Mexico's government has welcomed a nationwide political tour by the Zapatista rebel movement, saying it will boost the county's democracy.

A spokesman for Mexico's president made the comments as the Zapatistas arrived in the southern city of San Cristobal de las Casas to address local groups.

The Zapatistas' masked leader, Marcos, has pledged to tour all of Mexico's 31 states ahead of presidential elections.

The group will head from San Cristobal into the Yucatan peninsula.

We will listen to people in the places where they work, in the places where they are exploited, where they suffer racism
Zapatista leader
A spokesman for Mexican President Vicente Fox said the Zapatistas' decision to launch the so-called Other Campaign showed the group's determination to contribute to political debate within Mexico.

"It is an achievement of Mexican democracy and Mexican democracy guarantees the free expression of these ideas," Ruben Aguilar said.

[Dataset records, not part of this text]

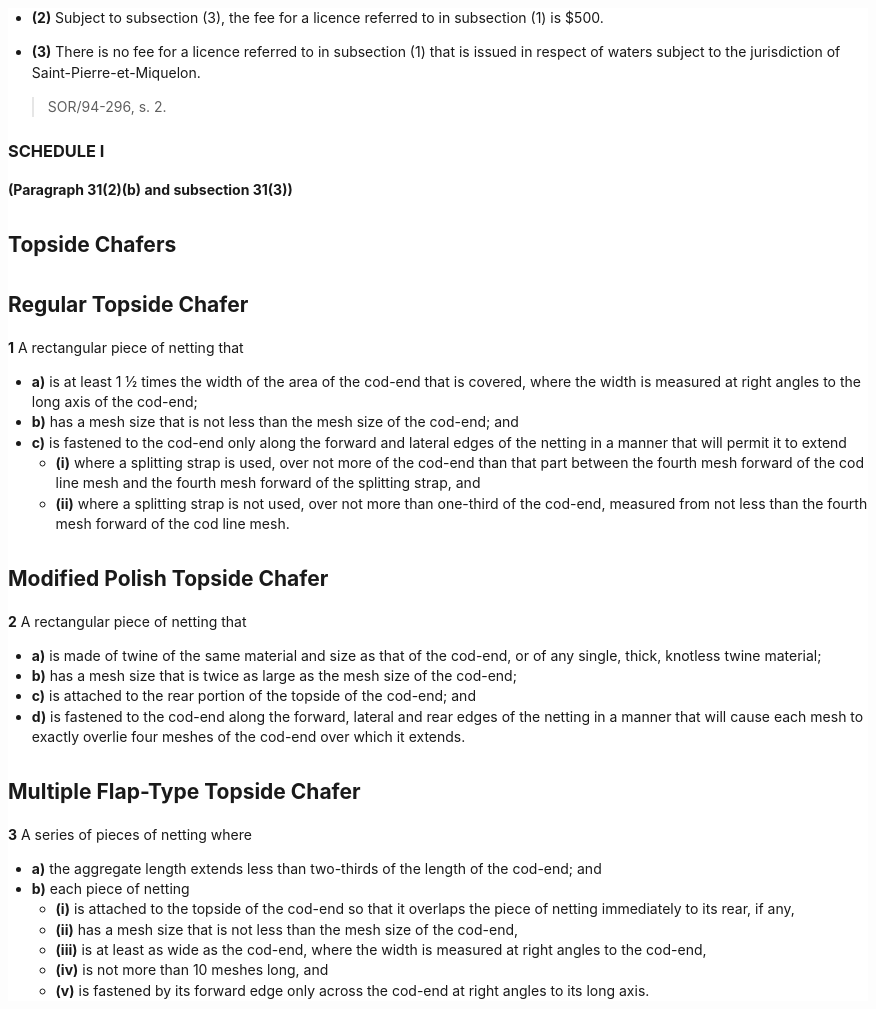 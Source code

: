 - **(2)** Subject to subsection (3), the fee for a licence referred to in subsection (1) is $500.

- **(3)** There is no fee for a licence referred to in subsection (1) that is issued in respect of waters subject to the jurisdiction of Saint-Pierre-et-Miquelon.
> SOR/94-296, s. 2.





### **SCHEDULE I** 
**(Paragraph 31(2)(b) and subsection 31(3))**
## Topside Chafers

## Regular Topside Chafer

**1** A rectangular piece of netting that
- **a)** is at least 1 ½ times the width of the area of the cod-end that is covered, where the width is measured at right angles to the long axis of the cod-end;
- **b)** has a mesh size that is not less than the mesh size of the cod-end; and
- **c)** is fastened to the cod-end only along the forward and lateral edges of the netting in a manner that will permit it to extend
	- **(i)** where a splitting strap is used, over not more of the cod-end than that part between the fourth mesh forward of the cod line mesh and the fourth mesh forward of the splitting strap, and
	- **(ii)** where a splitting strap is not used, over not more than one-third of the cod-end, measured from not less than the fourth mesh forward of the cod line mesh.



## Modified Polish Topside Chafer

**2** A rectangular piece of netting that
- **a)** is made of twine of the same material and size as that of the cod-end, or of any single, thick, knotless twine material;
- **b)** has a mesh size that is twice as large as the mesh size of the cod-end;
- **c)** is attached to the rear portion of the topside of the cod-end; and
- **d)** is fastened to the cod-end along the forward, lateral and rear edges of the netting in a manner that will cause each mesh to exactly overlie four meshes of the cod-end over which it extends.



## Multiple Flap-Type Topside Chafer

**3** A series of pieces of netting where
- **a)** the aggregate length extends less than two-thirds of the length of the cod-end; and
- **b)** each piece of netting
	- **(i)** is attached to the topside of the cod-end so that it overlaps the piece of netting immediately to its rear, if any,
	- **(ii)** has a mesh size that is not less than the mesh size of the cod-end,
	- **(iii)** is at least as wide as the cod-end, where the width is measured at right angles to the cod-end,
	- **(iv)** is not more than 10 meshes long, and
	- **(v)** is fastened by its forward edge only across the cod-end at right angles to its long axis.
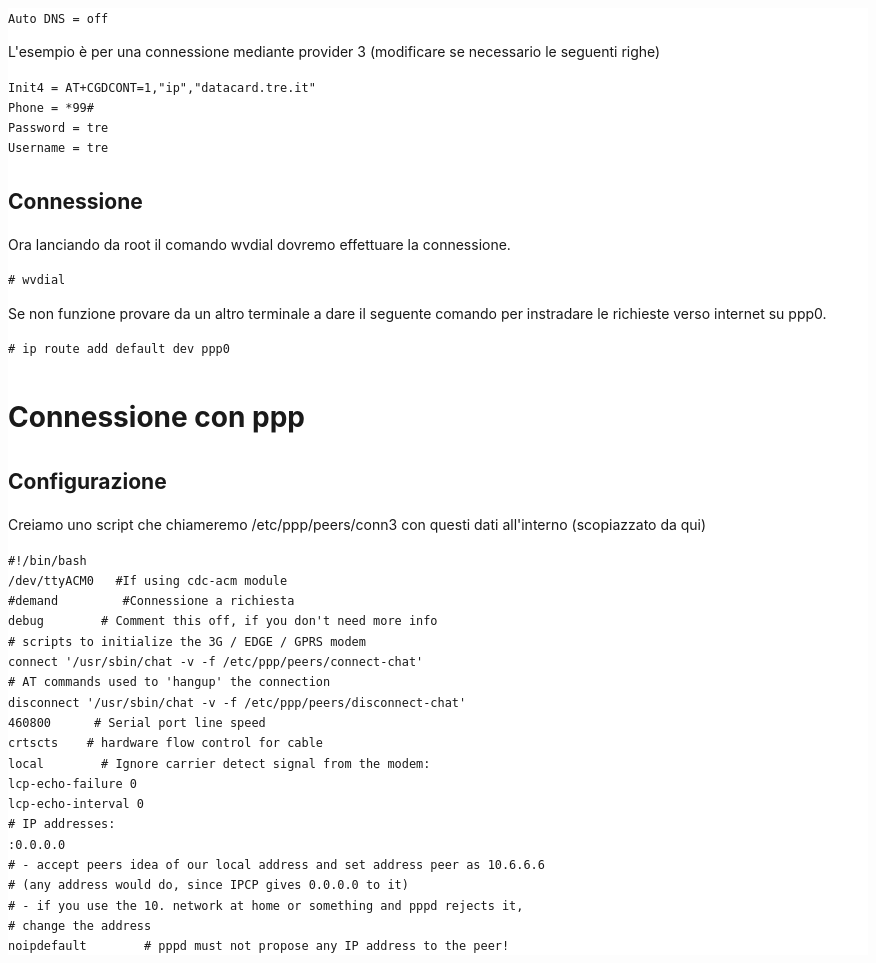     Auto DNS = off

L'esempio è per una connessione mediante provider 3 (modificare se
necessario le seguenti righe)

    Init4 = AT+CGDCONT=1,"ip","datacard.tre.it"
    Phone = *99#
    Password = tre
    Username = tre

Connessione
-----------

Ora lanciando da root il comando wvdial dovremo effettuare la
connessione.

    # wvdial

Se non funzione provare da un altro terminale a dare il seguente comando
per instradare le richieste verso internet su ppp0.

    # ip route add default dev ppp0

Connessione con ppp
===================

Configurazione
--------------

Creiamo uno script che chiameremo /etc/ppp/peers/conn3 con questi dati
all'interno (scopiazzato da qui)

    #!/bin/bash                                                                                                              
    /dev/ttyACM0   #If using cdc-acm module                                                                                  
    #demand         #Connessione a richiesta                                                                                 
    debug        # Comment this off, if you don't need more info                                                             
    # scripts to initialize the 3G / EDGE / GPRS modem                                                                       
    connect '/usr/sbin/chat -v -f /etc/ppp/peers/connect-chat'                                                               
    # AT commands used to 'hangup' the connection                                                                            
    disconnect '/usr/sbin/chat -v -f /etc/ppp/peers/disconnect-chat'                                                         
    460800      # Serial port line speed                                                                                     
    crtscts    # hardware flow control for cable                                                                             
    local        # Ignore carrier detect signal from the modem:                                                              
    lcp-echo-failure 0
    lcp-echo-interval 0
    # IP addresses:
    :0.0.0.0
    # - accept peers idea of our local address and set address peer as 10.6.6.6
    # (any address would do, since IPCP gives 0.0.0.0 to it)
    # - if you use the 10. network at home or something and pppd rejects it,
    # change the address
    noipdefault        # pppd must not propose any IP address to the peer!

"In that sense, it is recognised that the Zapatistas intend, through the political route, to make their points of views and ideas known."

'We will listen'

Marcos says he now wants to be known as Delegate Zero instead of using his more familiar military-style title of Subcomandante.

He led the Zapatistas into San Cristobal de las Casas on New Year's Day on his motorbike called Light-Shadow.

Thousands of rebels and supporters gathered in San Cristobal, in the Zapatista heartland of Chiapas, on Sunday night.

Marcos addressed crowds ahead of the first day of talks with indigenous groups and non-governmental organisations on Monday.

"We will listen to people in the places where they work, in the places where they are exploited, where they suffer racism," he told supporters.

Although his identity officially remains secret, Mexico's government says it has identified Marcos as a former university lecturer.

Twelve years on

The Zapatistas rose to prominence in 1994 when Marcos lead an armed uprising in Chiapas, occupying several towns before retreating into the highlands.

Since then the group has campaigned for greater rights for Mexico's indigenous communities.

The country's central government has granted effective autonomy in several areas of southern Mexico.

Marcos and other Zapatista commanders have vowed that the new campaign will help create a national movement that will "turn Mexico on its head" in an election year.

However, the group has criticised mainstream politicians, and insists it will not campaign for elected office.